Lesson: Don’t buy into others pervasive fears even if those fears are accepted or in vogue. If you stick to quality and your values you will always come out on top.
Catching up
Do you feel like you are getting left behind? Like your life is whizzing past faster than you can keep up with? How often do you use the phrase ‘catching up’? We catch up for coffee, catch up on paperwork, catch up with family, catch up on the shows we missed when we were catching up with colleagues for drinks.
The culture of busy-ness and hurrying is a multi-faceted beast. It arises in part out of the information age and the resultant tirade of information and part out of the demise of rites of passage.
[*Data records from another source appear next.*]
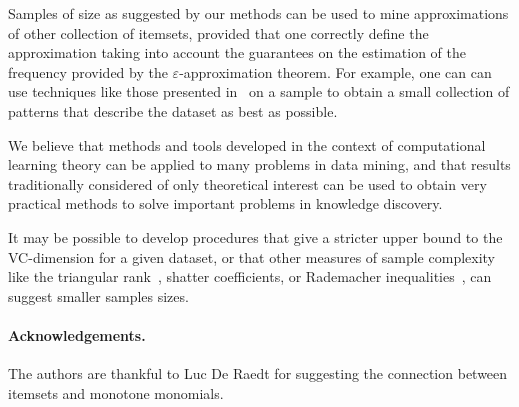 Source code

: Samples of size as suggested by our methods can be used to mine approximations
of other collection of itemsets, provided that one correctly define the
approximation taking into account the guarantees on the estimation of the
frequency provided by the $\varepsilon$-approximation theorem. For example, one
can can use techniques like those presented in~\citep{MampaeyTV11} on a sample
to obtain a small collection of patterns that describe the dataset as best as
possible.

We believe that methods and tools developed in the context of computational
learning theory can be applied to many problems in data mining, and that results
traditionally considered of only theoretical interest can be used to obtain very
practical methods to solve important problems in knowledge discovery.

It may be possible to develop procedures that give a stricter upper bound to the
VC-dimension for a given dataset, or that other measures of sample complexity
like the triangular rank~\citep{NewmanR12}, shatter coefficients, or Rademacher
inequalities~\citep{BoucheronBL05}, can suggest smaller samples sizes. 

\paragraph{Acknowledgements.}
The authors are thankful to Luc De Raedt for suggesting the connection between
itemsets and monotone monomials.

%
%

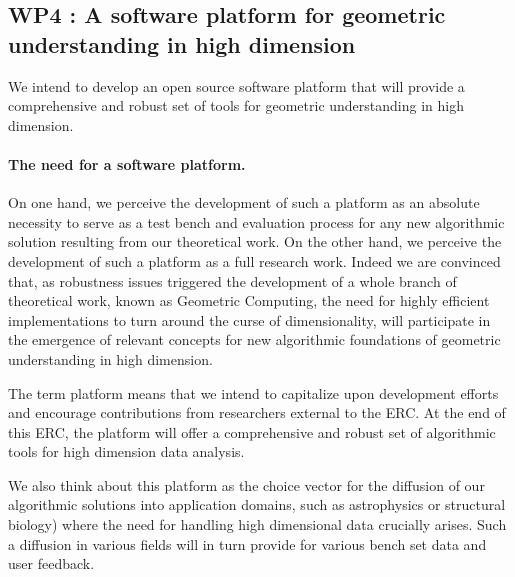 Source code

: 
\subsection*{WP4 : A software platform for geometric understanding in high
  dimension}

We intend to develop an open source  software platform that will provide a
comprehensive and robust set of tools for geometric understanding in
high
dimension. 

\paragraph{ The need for a software platform.}
On one hand, we perceive the development of such a platform as 
an absolute necessity to serve as a test bench and  evaluation process
for any new algorithmic solution resulting  from  our theoretical work.
On the other hand, we perceive the development of such a platform as
a full research work. Indeed we are convinced that, as robustness
issues triggered the development of a whole branch of theoretical
work, known as Geometric Computing, the need for
highly efficient implementations to turn around the curse of  
dimensionality,  will participate in the emergence of relevant
concepts for new algorithmic foundations
of  geometric understanding in high dimension.


The term platform means that we intend to capitalize
upon development efforts and encourage contributions
from researchers external to the ERC.
 At the end of this ERC,
the platform will offer 
a comprehensive and robust set of algorithmic tools
for high dimension data analysis.

We also think about this platform as the choice
vector for the diffusion of our algorithmic solutions 
into application domains, such as astrophysics
or structural biology) 
 where the need for handling high dimensional
data crucially arises.  Such a diffusion in various fields
 will in turn provide for various bench set data 
and user feedback.



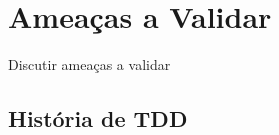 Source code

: \chapter{Ameaças a Validar}
\label{cap:ameacas}

Discutir ameaças a validar

\section{História de TDD}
The information age, which to 20somethings like myself is the only age we have ever known, bombards us with thousands of media messages each day. This is additional to the work we do, the family responsibilities we have, the Facebook updates and Twitter feeds, the SMSs and calls we get on our mobiles, home lines, work phones and Skype. We do our best to surf the crest of the information (and thus expectation) wave. Some days we go to bed feeling like we failed our loved ones when we declined invitations, left emails unread, status updates unresponded to and messages not returned.
Then we are told, often by coaches like myself, that keeping our head above water isn’t enough. Even if you did accept the invitation, read the emails, respond to the updates and return the messages, did you engage in your world on a meaningful level? Did you connect with loved ones or take calls all the way through dinner? We resolve to do better, but the cycle of bombardment, response and lingering feeling of falling behind is unrelenting. So we try again to ‘catch up’.
In the good ‘ol days there were fewer messages yes, but the days and years were broken up with meaningful rites of passage. Times to celebrate, reflect and connect with those around us; Weddings, Christenings, 21st Birthdays, Sweet Sixteenths, Anniversaries, Kitchen Teas. Yes these events still happen and we mark them with a party but I think they have lost the element of reflection. What once were rites have become invitations and photos we review on Facebook. The wisdom they once held has evaporated.
So if you are tired of running behind your life, catching up here and there only to be overwhelmed again why not try something different. Put away the phones and laptops and have dinner and talk. Have a get together and talk about times past and notice how different you are ‘now’ to ‘then’. Punctuate the merry-go-round with something different. Create memories. Go places. Meet people. Perhaps then the information age ‘pressure’ to connect won’t overwhelm us.